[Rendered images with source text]

%%

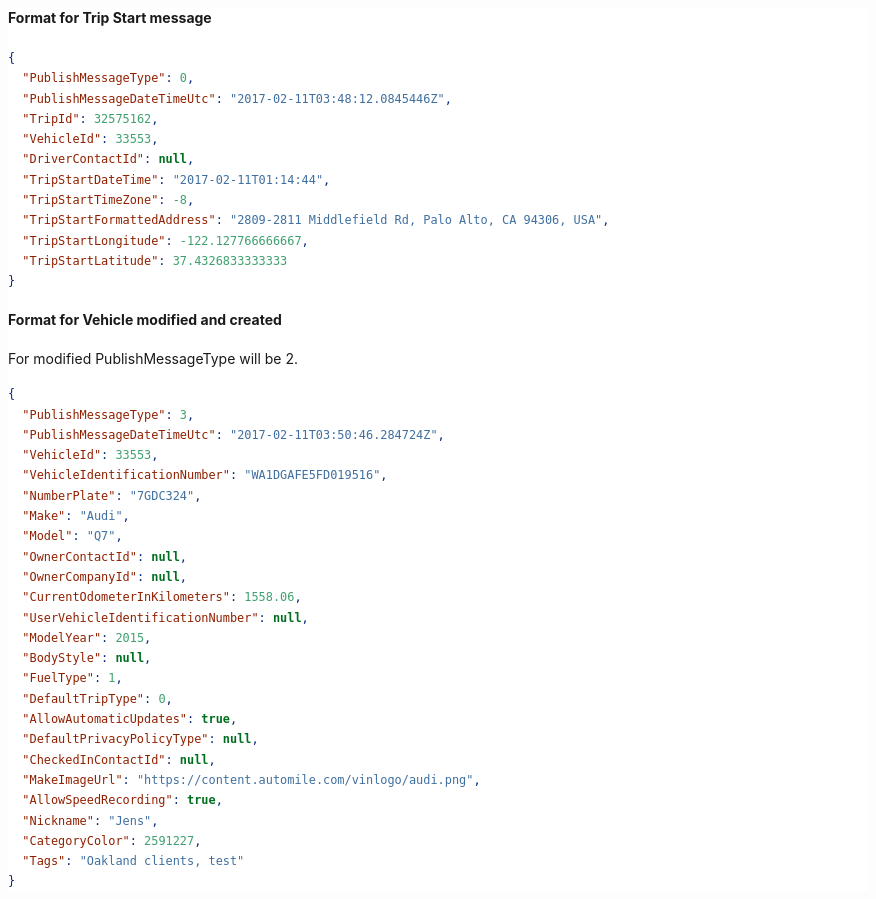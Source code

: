 #### Format for Trip Start message

```json
{
  "PublishMessageType": 0,
  "PublishMessageDateTimeUtc": "2017-02-11T03:48:12.0845446Z",
  "TripId": 32575162,
  "VehicleId": 33553,
  "DriverContactId": null,
  "TripStartDateTime": "2017-02-11T01:14:44",
  "TripStartTimeZone": -8,
  "TripStartFormattedAddress": "2809-2811 Middlefield Rd, Palo Alto, CA 94306, USA",
  "TripStartLongitude": -122.127766666667,
  "TripStartLatitude": 37.4326833333333
}
```

#### Format for Vehicle modified and created

For modified PublishMessageType will be 2.

```json
{
  "PublishMessageType": 3,
  "PublishMessageDateTimeUtc": "2017-02-11T03:50:46.284724Z",
  "VehicleId": 33553,
  "VehicleIdentificationNumber": "WA1DGAFE5FD019516",
  "NumberPlate": "7GDC324",
  "Make": "Audi",
  "Model": "Q7",
  "OwnerContactId": null,
  "OwnerCompanyId": null,
  "CurrentOdometerInKilometers": 1558.06,
  "UserVehicleIdentificationNumber": null,
  "ModelYear": 2015,
  "BodyStyle": null,
  "FuelType": 1,
  "DefaultTripType": 0,
  "AllowAutomaticUpdates": true,
  "DefaultPrivacyPolicyType": null,
  "CheckedInContactId": null,
  "MakeImageUrl": "https://content.automile.com/vinlogo/audi.png",
  "AllowSpeedRecording": true,
  "Nickname": "Jens",
  "CategoryColor": 2591227,
  "Tags": "Oakland clients, test"
}
```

%%

* **PROBLEM REQUIREMENTS**:
Please report every line in the entries above that holds the string "modified".

* **RESULT FOR THIS EXERCISE**:
#### Format for Vehicle modified and created
For modified PublishMessageType will be 2.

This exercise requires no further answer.